[Exercise material Boundary: Start]

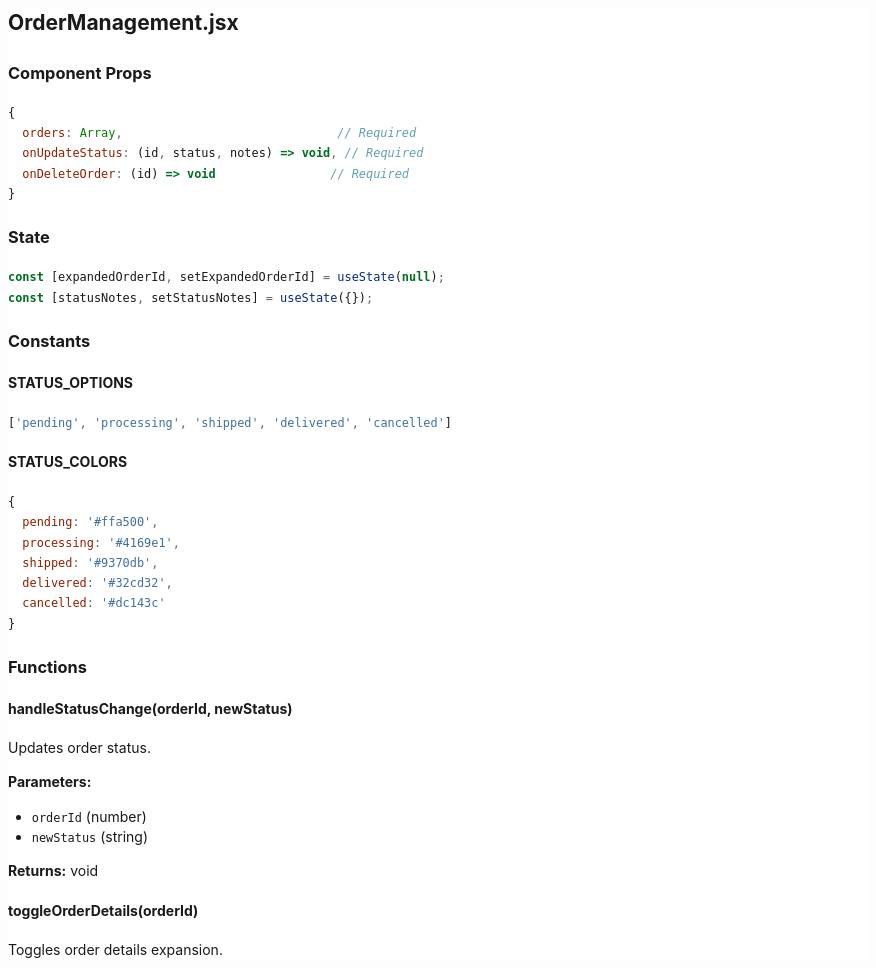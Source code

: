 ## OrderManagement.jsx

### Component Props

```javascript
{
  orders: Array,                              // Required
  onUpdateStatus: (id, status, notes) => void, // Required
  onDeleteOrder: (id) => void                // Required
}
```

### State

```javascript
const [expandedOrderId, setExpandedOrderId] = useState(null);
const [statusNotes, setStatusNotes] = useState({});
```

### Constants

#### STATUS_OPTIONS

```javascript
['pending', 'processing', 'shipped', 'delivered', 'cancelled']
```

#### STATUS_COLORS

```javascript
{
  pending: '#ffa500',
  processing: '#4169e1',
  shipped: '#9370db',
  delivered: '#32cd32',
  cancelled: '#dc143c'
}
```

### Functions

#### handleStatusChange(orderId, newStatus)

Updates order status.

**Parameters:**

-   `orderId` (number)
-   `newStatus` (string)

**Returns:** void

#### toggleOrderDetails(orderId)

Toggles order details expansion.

[Exercise material Boundary: End]
[Exercise material Boundary: Start]

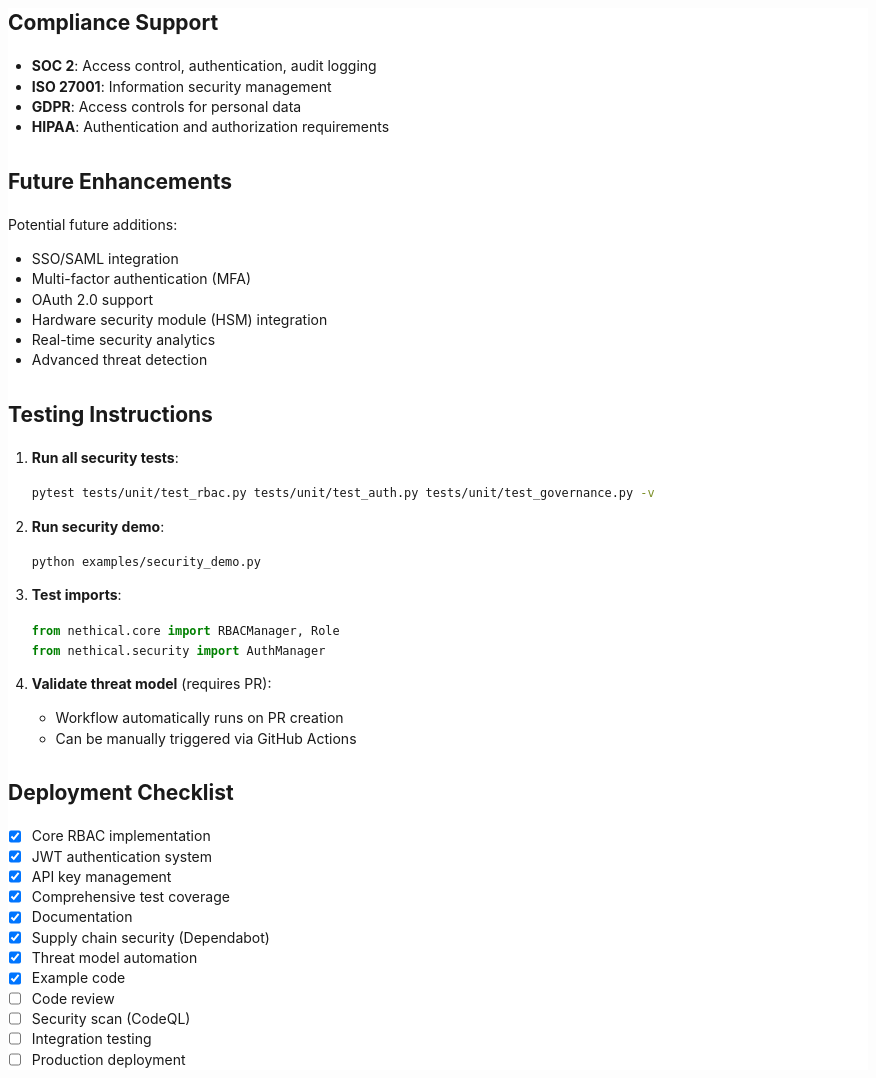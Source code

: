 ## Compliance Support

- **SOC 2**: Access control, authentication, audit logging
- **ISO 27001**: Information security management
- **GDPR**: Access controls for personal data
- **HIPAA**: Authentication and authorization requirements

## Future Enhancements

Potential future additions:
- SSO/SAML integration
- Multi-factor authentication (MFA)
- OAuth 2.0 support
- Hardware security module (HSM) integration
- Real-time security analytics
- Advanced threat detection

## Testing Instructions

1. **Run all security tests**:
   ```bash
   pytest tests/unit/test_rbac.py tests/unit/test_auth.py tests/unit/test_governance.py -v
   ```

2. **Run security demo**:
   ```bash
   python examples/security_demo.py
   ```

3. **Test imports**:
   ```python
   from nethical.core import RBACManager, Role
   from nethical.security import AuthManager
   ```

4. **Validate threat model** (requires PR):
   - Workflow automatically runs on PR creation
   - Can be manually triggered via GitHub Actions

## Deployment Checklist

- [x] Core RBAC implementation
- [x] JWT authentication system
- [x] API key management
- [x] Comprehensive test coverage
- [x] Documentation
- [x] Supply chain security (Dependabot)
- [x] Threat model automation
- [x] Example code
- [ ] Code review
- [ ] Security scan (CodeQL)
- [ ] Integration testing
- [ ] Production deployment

[Exercise material Boundary: End]
[Exercise material Boundary: Start]

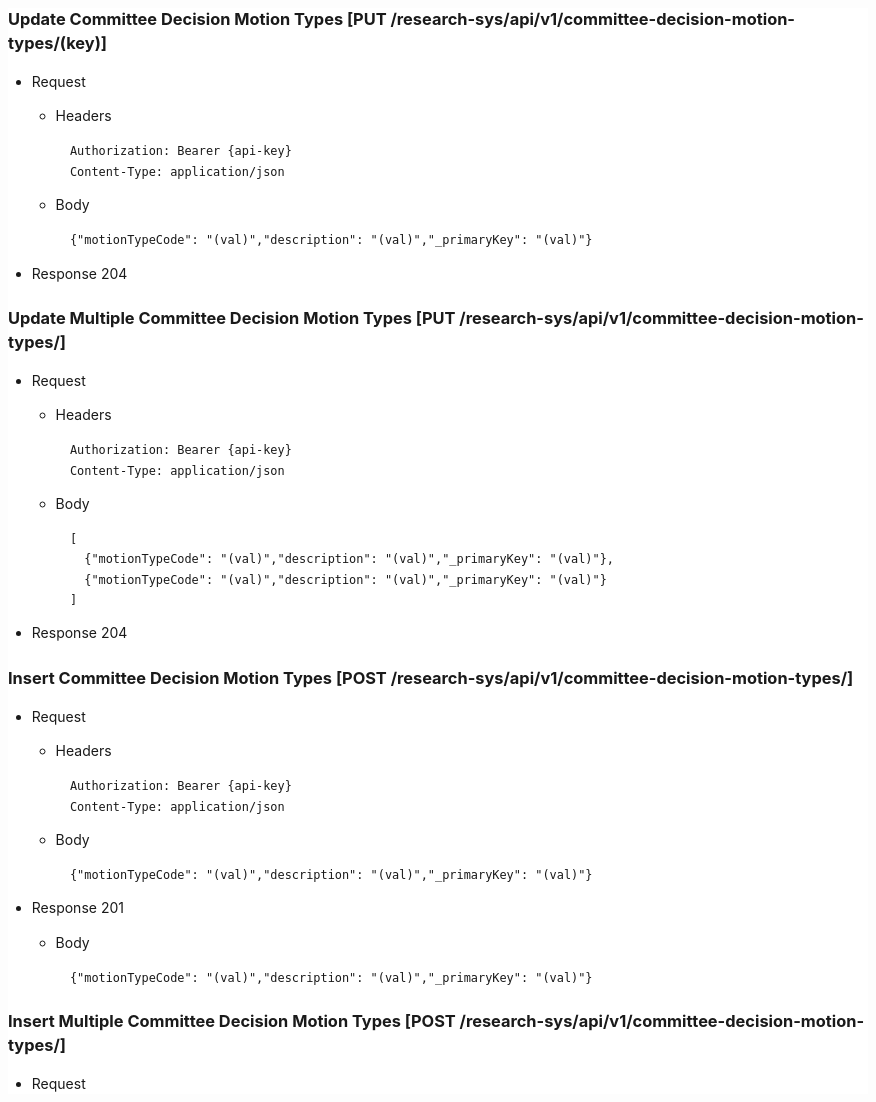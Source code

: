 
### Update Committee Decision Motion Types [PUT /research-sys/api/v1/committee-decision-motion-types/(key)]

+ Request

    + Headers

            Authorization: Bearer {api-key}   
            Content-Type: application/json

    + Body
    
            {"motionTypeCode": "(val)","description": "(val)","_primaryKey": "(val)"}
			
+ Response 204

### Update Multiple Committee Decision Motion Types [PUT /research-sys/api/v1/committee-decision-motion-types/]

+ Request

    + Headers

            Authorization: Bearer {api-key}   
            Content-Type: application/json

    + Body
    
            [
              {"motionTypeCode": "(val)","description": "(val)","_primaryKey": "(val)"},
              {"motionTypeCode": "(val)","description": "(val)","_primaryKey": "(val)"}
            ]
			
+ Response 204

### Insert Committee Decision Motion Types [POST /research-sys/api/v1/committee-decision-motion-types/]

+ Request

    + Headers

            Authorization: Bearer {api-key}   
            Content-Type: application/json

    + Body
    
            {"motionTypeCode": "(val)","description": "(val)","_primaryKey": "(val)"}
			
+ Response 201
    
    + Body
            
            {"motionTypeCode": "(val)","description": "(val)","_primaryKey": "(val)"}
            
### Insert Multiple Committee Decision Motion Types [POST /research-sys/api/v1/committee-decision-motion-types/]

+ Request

[Exercise material Boundary: End]

> Aim of the task: Using the material above, work out how many lines hold the word "research". Reply with that number alone.

> Answer to this exercise: 4